Policjanci z Łodzi zatrzymali dwóch mężczyzn, którzy dotkliwie pobili kierowcę nocnego autobusu w Łodzi. 51-letni szofer z podejrzeniem wstrząśnienia mózgu trafił do szpitala. Napastnikom grozi kara do 3 lat pozbawienia wolności.
Jak poinformował Radosław Gwis z biura prasowego łódzkiej policji, do pobicia doszło w nocy z poniedziałku na wtorek w al. Kościuszki, gdzie swój przystanek mają m.in. nocne autobusy linii N-1.
Rzucili się na kierowcę, przewrócili go na chodnik, bili pięściami i kopali.

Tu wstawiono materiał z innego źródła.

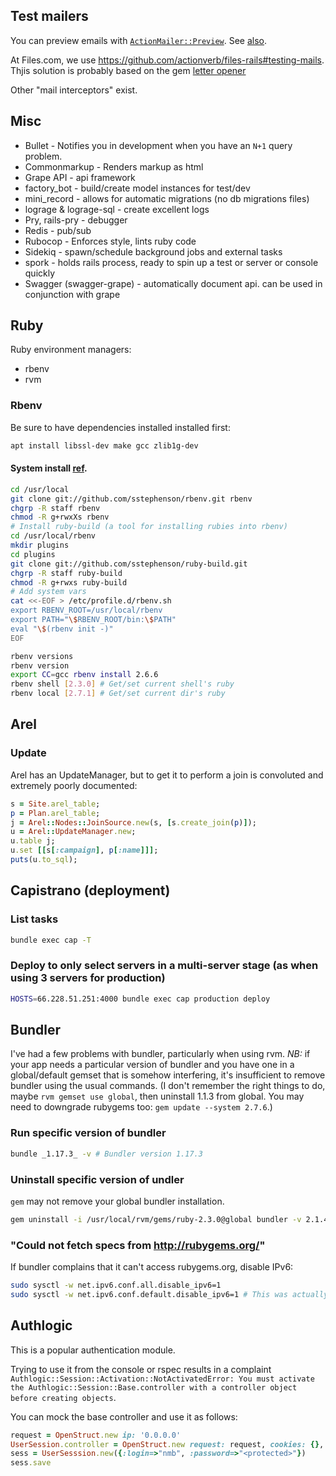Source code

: ## Test mailers

You can preview emails with [`ActionMailer::Preview`](https://github.com/actionverb/files-rails#testing-mails). See [also](https://stackoverflow.com/a/42487750/507721).

At Files.com, we use https://github.com/actionverb/files-rails#testing-mails. Thjis solution is probably based on the gem [letter opener](https://github.com/ryanb/letter_opener)

Other "mail interceptors" exist.

## Misc

- Bullet - Notifies you in development when you have an `N+1` query problem.
- Commonmarkup - Renders markup as html
- Grape API - api framework
- factory_bot - build/create model instances for test/dev
- mini_record - allows for automatic migrations (no db migrations files)
- lograge & lograge-sql - create excellent logs
- Pry, rails-pry - debugger
- Redis - pub/sub
- Rubocop - Enforces style, lints ruby code
- Sidekiq - spawn/schedule background jobs and external tasks
- spork - holds rails process, ready to spin up a test or server or console quickly
- Swagger (swagger-grape) - automatically document api. can be used in conjunction with grape

## Ruby

Ruby environment managers:

- rbenv
- rvm

### Rbenv
Be sure to have dependencies installed installed first:
```bash
apt install libssl-dev make gcc zlib1g-dev
```

#### System install [ref](https://blakewilliams.me/posts/system-wide-rbenv-install).

```bash
cd /usr/local
git clone git://github.com/sstephenson/rbenv.git rbenv
chgrp -R staff rbenv
chmod -R g+rwxXs rbenv
# Install ruby-build (a tool for installing rubies into rbenv)
cd /usr/local/rbenv
mkdir plugins
cd plugins
git clone git://github.com/sstephenson/ruby-build.git
chgrp -R staff ruby-build
chmod -R g+rwxs ruby-build
# Add system vars
cat <<-EOF > /etc/profile.d/rbenv.sh
export RBENV_ROOT=/usr/local/rbenv
export PATH="\$RBENV_ROOT/bin:\$PATH"
eval "\$(rbenv init -)"
EOF
```

```bash
rbenv versions
rbenv version
export CC=gcc rbenv install 2.6.6
rbenv shell [2.3.0] # Get/set current shell's ruby
rbenv local [2.7.1] # Get/set current dir's ruby
```

## Arel

### Update

Arel has an UpdateManager, but to get it to perform a join is convoluted and extremely poorly documented:

```ruby
s = Site.arel_table;
p = Plan.arel_table;
j = Arel::Nodes::JoinSource.new(s, [s.create_join(p)]);
u = Arel::UpdateManager.new;
u.table j;
u.set [[s[:campaign], p[:name]]];
puts(u.to_sql);
```

## Capistrano (deployment)

### List tasks
```bash
bundle exec cap -T
```

### Deploy to only select servers in a multi-server stage (as when using 3 servers for production)
```bash
HOSTS=66.228.51.251:4000 bundle exec cap production deploy
```

## Bundler

I've had a few problems with bundler, particularly when using rvm. _NB:_ if your app needs a particular version of bundler and you have one in a global/default gemset that is somehow interfering, it's insufficient to remove bundler using the usual commands. (I don't remember the right things to do, maybe `rvm gemset use global`, then uninstall 1.1.3 from global. You may need to downgrade rubygems too: `gem update --system 2.7.6`.)

### Run specific version of bundler

```bash
bundle _1.17.3_ -v # Bundler version 1.17.3
```

### Uninstall specific version of undler
`gem` may not remove your global bundler installation.
```bash
gem uninstall -i /usr/local/rvm/gems/ruby-2.3.0@global bundler -v 2.1.4
```

### "Could not fetch specs from http://rubygems.org/"
If bundler complains that it can't access rubygems.org, disable IPv6:
```bash
sudo sysctl -w net.ipv6.conf.all.disable_ipv6=1
sudo sysctl -w net.ipv6.conf.default.disable_ipv6=1 # This was actually unnecssary for me; the previous command changed this value too.
```

## Authlogic

This is a popular authentication module.

Trying to use it from the console or rspec results in a complaint `Authlogic::Session::Activation::NotActivatedError: You must activate the Authlogic::Session::Base.controller with a controller object before creating objects`.

You can mock the base controller and use it as follows:

```ruby
request = OpenStruct.new ip: '0.0.0.0'
UserSession.controller = OpenStruct.new request: request, cookies: {}, session: {}
sess = UserSesssion.new({:login=>"nmb", :password=>"<protected>"})
sess.save
```
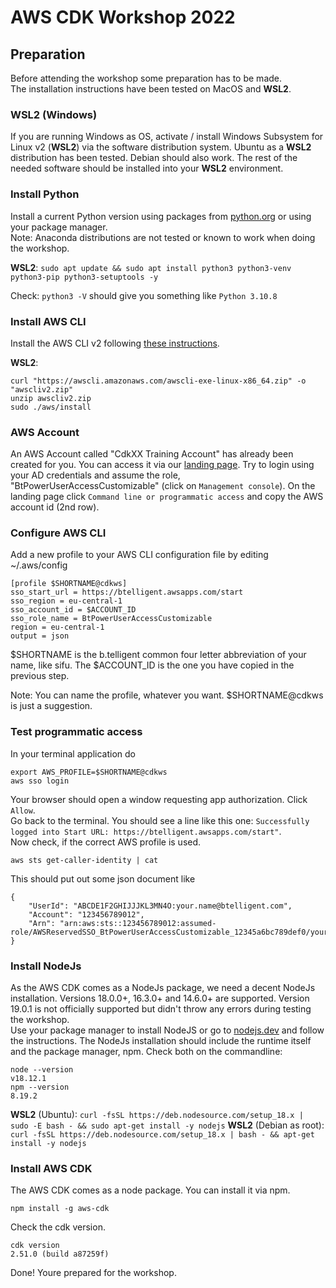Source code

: # AWS CDK Workshop 2022

## Preparation
Before attending the workshop some preparation has to be made.  
The installation instructions have been tested on MacOS and **WSL2**.

### WSL2 (Windows)
If you are running Windows as OS, activate / install Windows Subsystem for Linux v2 (**WSL2**) via the software distribution system. 
Ubuntu as a **WSL2** distribution has been tested. Debian should also work.
The rest of the needed software should be installed into your **WSL2** environment.

### Install Python

Install a current Python version using packages from [python.org](https://www.python.org/) or using your package manager.  
Note: Anaconda distributions are not tested or known to work when doing the workshop.

**WSL2**: `sudo apt update && sudo apt install python3 python3-venv python3-pip python3-setuptools -y`

Check: `python3 -V` should give you something like `Python 3.10.8`

### Install AWS CLI

Install the AWS CLI v2 following [these instructions](https://docs.aws.amazon.com/cli/latest/userguide/getting-started-install.html).

**WSL2**:
```
curl "https://awscli.amazonaws.com/awscli-exe-linux-x86_64.zip" -o "awscliv2.zip"
unzip awscliv2.zip
sudo ./aws/install
```

### AWS Account

An AWS Account called "CdkXX Training Account" has already been created for you. You can access it via our [landing page](https://btelligent.awsapps.com/start).
Try to login using your AD credentials and assume the role, "BtPowerUserAccessCustomizable" (click on `Management console`).
On the landing page click `Command line or programmatic access` and copy the AWS account id (2nd row).

### Configure AWS CLI

Add a new profile to your AWS CLI configuration file by editing ~/.aws/config
```
[profile $SHORTNAME@cdkws]
sso_start_url = https://btelligent.awsapps.com/start
sso_region = eu-central-1
sso_account_id = $ACCOUNT_ID
sso_role_name = BtPowerUserAccessCustomizable
region = eu-central-1
output = json
```
$SHORTNAME is the b.telligent common four letter abbreviation of your name, like sifu.
The $ACCOUNT_ID is the one you have copied in the previous step.

Note: You can name the profile, whatever you want. $SHORTNAME@cdkws is just a suggestion.

### Test programmatic access

In your terminal application do
```
export AWS_PROFILE=$SHORTNAME@cdkws
aws sso login
```
Your browser should open a window requesting app authorization. Click `Allow`.  
Go back to the terminal. You should see a line like this one: `Successfully logged into Start URL: https://btelligent.awsapps.com/start"`.  
Now check, if the correct AWS profile is used.

```
aws sts get-caller-identity | cat
```
This should put out some json document like

```
{
    "UserId": "ABCDE1F2GHIJJJKL3MN4O:your.name@btelligent.com",
    "Account": "123456789012",
    "Arn": "arn:aws:sts::123456789012:assumed-role/AWSReservedSSO_BtPowerUserAccessCustomizable_12345a6bc789def0/your.name@btelligent.com"
}
```
### Install NodeJs

As the AWS CDK comes as a NodeJs package, we need a decent NodeJs installation. Versions 18.0.0+, 16.3.0+ and 14.6.0+ are supported. Version 19.0.1 is not officially supported but didn't throw any errors during testing the workshop.  
Use your package manager to install NodeJS or go to [nodejs.dev](https://nodejs.dev/) and follow the instructions. The NodeJs installation should include the runtime itself and the package manager, npm. Check both on the commandline:

```
node --version
v18.12.1
npm --version
8.19.2
```
**WSL2** (Ubuntu): `curl -fsSL https://deb.nodesource.com/setup_18.x | sudo -E bash - && sudo apt-get install -y nodejs`
**WSL2** (Debian as root): `curl -fsSL https://deb.nodesource.com/setup_18.x | bash - && apt-get install -y nodejs`

### Install AWS CDK
The AWS CDK comes as a node package. You can install it via npm.
```
npm install -g aws-cdk
```

Check the cdk version.

```
cdk version
2.51.0 (build a87259f)
```

Done! Youre prepared for the workshop.

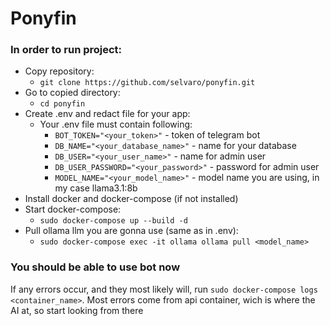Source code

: # Ponyfin

### In order to run project:
- Copy repository:
  - ```git clone https://github.com/selvaro/ponyfin.git```
- Go to copied directory:
  - ```cd ponyfin```
- Create .env and redact file for your app:
  - Your .env file must contain following:
    - ```BOT_TOKEN="<your_token>"``` - token of telegram bot
    - ```DB_NAME="<your_database_name>"``` - name for your database
    - ```DB_USER="<your_user_name>"``` - name for admin user
    - ```DB_USER_PASSWORD="<your_password>"``` - password for admin user
    - ```MODEL_NAME="<your_model_name>"``` - model name you are using, in my case llama3.1:8b
- Install docker and docker-compose (if not installed)
- Start docker-compose:
  - ```sudo docker-compose up --build -d```
- Pull ollama llm you are gonna use (same as in .env):
  - ```sudo docker-compose exec -it ollama ollama pull <model_name>```
### You should be able to use bot now

If any errors occur, and they most likely will, run ```sudo docker-compose logs <container_name>```. Most errors come from api container, wich is where the AI at, so start looking from there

Radosław Gwis, biuro prasowe łódzkiej policji
Ustalono, że 51-letni kierowca autobusu stał obok pojazdu, korzystając z kilkuminutowej przerwy. Na przystanku pojawiło się trzech młodych mężczyzn, którzy stanęli przy drzwiach autobusu. Ponieważ jest on wyposażony w automatycznie otwierane drzwi, które reagują na bliskość osób, kierowca zwrócił im uwagę, aby odsunęli się od drzwi, bo wnętrze pojazdu zbytnio się wychłodzi.
- Ta uwaga rozwścieczyła mężczyzn. Rzucili się na kierowcę, przewrócili go na chodnik, bili pięściami i kopali - relacjonował Gwis. Potem odeszli w kierunku ulicy Piotrkowskiej. Pobity kierowca z podejrzeniem wstrząśnienia mózgu został przewieziony przez pogotowie do szpitala.
Zatrzymani na Piotrkowskiej
Wydarzenia zarejestrowała kamera policyjnego monitoringu. Tuż po zdarzeniu w jednym z klubów przy ulicy Piotrkowskiej policjanci zatrzymali dwóch podejrzanych w wieku 24 i 27 lat. Obaj byli nietrzeźwi, mieli po prawie promilu alkoholu w organizmie.
27-latek jest znany policji z wcześniejszych kradzieży, rozbojów i pobić. Po wytrzeźwieniu obaj sprawcy usłyszą zarzuty pobicia. Grozi im kara do 3 lat pozbawienia wolności. Trwa ustalania personaliów trzeciego z napastników.